Editor's Note: The following is a guest post from Ciaran Dynes, SVP of products at Talend.
More people around the world are city-dwellers today than at any point in history. While cities occupy only 2% of the planet’s land mass, they host 50% of the world's population, consume 75% of global energy produced and generate 80% of global CO2 emissions.
On the horizon, global warming poses new challenges for urban residents, including flooding for coastal cities and poor air quality everywhere.
To meet city-dwellers' changing needs, city planners have to consider new approaches to urban design and maintenance. The good news is that city leaders can use data and technology to improve conditions for residents and maintain and even improve their quality of life. Technology — and more importantly, data — is presenting city leaders with an opportunity to support a more sustainable urban transition by addressing the environmental impact of human and resource management as well as the availability of needs.
Making cities smarter with edge computing
City planners are responsible for optimizing transportation, energy distribution and other residential services. Doing that often involves installing sensors in places like parking lots, public transportation stations, garbage trucks and urban lighting systems. All of those sensors generate huge volumes of data and provide vast amounts of information on inhabitants' behaviors.
In recent years, edge computing has helped city agencies become more agile in providing services. In edge computing, data can be stored and processed in the cloud or other decentralized locales. That allows agencies to process and analyze large amounts of data quickly, closer to where the data is generated.
A great example of how smart cities are harnessing edge computing is in the area of traffic management. Connected car startups use edge computing to offer information that lets cities analyze real-time automotive data. This data yields better real-time predictions and accuracy on routings, helping to reduce congestion by routing vehicles away from high-traffic areas. The rich data supply can also be used to help urban planners design roads and cities based on movement.
As cities become increasingly smart, they will continue to evolve to offer new services. For example, in the event of a serious car accident, edge computing could process vehicle data and alert local services to an incident. The ability to do this has, in fact, become a requirement of new cars within the European Parliament.
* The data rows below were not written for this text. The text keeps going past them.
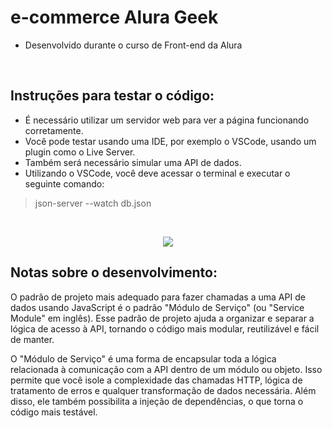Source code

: <h1> e-commerce Alura Geek</h1>

* Desenvolvido durante o curso de Front-end da Alura<br>
<br>
<h2>Instruções para testar o código:</h2>

* É necessário utilizar um servidor web para ver a página funcionando corretamente.<br>
* Você pode testar usando uma IDE, por exemplo o VSCode, usando um plugin como o Live Server.<br>
* Também será necessário simular uma API de dados.<br>
* Utilizando o VSCode, você deve acessar o terminal e executar o seguinte comando:<br>
> json-server --watch db.json<br>
<br>

<p align="center">
  <img  src="/assets/alurageek.gif">
</p>

<h2>Notas sobre o desenvolvimento:</h2>
<p>O padrão de projeto mais adequado para fazer chamadas a uma API de dados usando JavaScript é o padrão "Módulo de Serviço" (ou "Service Module" em inglês). Esse padrão de projeto ajuda a organizar e separar a lógica de acesso à API, tornando o código mais modular, reutilizável e fácil de manter.</p>

<p>O "Módulo de Serviço" é uma forma de encapsular toda a lógica relacionada à comunicação com a API dentro de um módulo ou objeto. Isso permite que você isole a complexidade das chamadas HTTP, lógica de tratamento de erros e qualquer transformação de dados necessária. Além disso, ele também possibilita a injeção de dependências, o que torna o código mais testável.</p>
Edge computing addresses a common challenge for organizations that depend on centralized data centers. As connected devices and services grow, cities run the risk of congestion across their networks. Planners can mitigate these issues by hosting edge computing nodes close to the points where data is generated, thereby allowing greater amounts of data to be processed at the edge. This helps remove barriers to new practices such as autonomous driving.
Looking to Singapore
According to the IMD Smart Cities Index, Singapore is the world's smartest city. Singapore's government is implementing a number of city planning and management practices to digitize urban areas, with continuous investment of at least 1% of GDP (USD 13.6 billion in 2018) into its Smart Nation Initiative and other data-based projects.
As part of the initiative, Singapore has rolled out thousands of sensors to collect data from all areas of the city. The project leverages connected devices at the edge to enable connected first response vehicles and transportation, smart surveillance systems, and digital service platforms for healthcare for the elderly.
As the benefits of smart cities become more widely known, other cities all over the world will be looking for ways to implement edge computing and make use of new data sources.
Committing to big data
Edge systems are well suited to perform the initial processing and analyzing of data. Cities will still need data hubs, either in data centers or the cloud, because data analytics requires a high level of processor and storage capacity. Urban architects should thus plan to build an extendable, scalable and secure architecture that involves edge and cloud resources to ensure security, data quality and effective data management.
Cities must commit to a big data strategy in order to become sustainably smart. Big data can not only lead to a better understanding of how cities work and how their inhabitants behave, but also help organizations remove barriers between departments and operators while creating new services.
Generating data, however, is not enough; data must be accessible for planners and organizations, and it must be accurate and trusted. New digital platforms need to be able to not only collect data at scale, but also create a single point of trust where the data can be quality-proofed, categorized, and protected.
This trusted repository must support integration, sharing, discovery, and governance so that planners can track and trace their data. Cities must recognize that data itself is a valuable commodity, and its value depends on its integrity.
Urban environments face crises all the time, but technology can offer them smart solutions. Documenting and implementing a strong data strategy within city planning that takes advantage of edge computing is an effective approach to help smooth the path to a more connected future.
By taking inspiration from other cities that are paving the way in the digital era, tech-savvy planners need to deploy smart solutions in order to negate the environmental impact of human activity and manage resources effectively for a growing population. Data integrity, speed and trust can serve as the cornerstone foundations that allow the data generated at the edge to support and develop the smart cities of the future.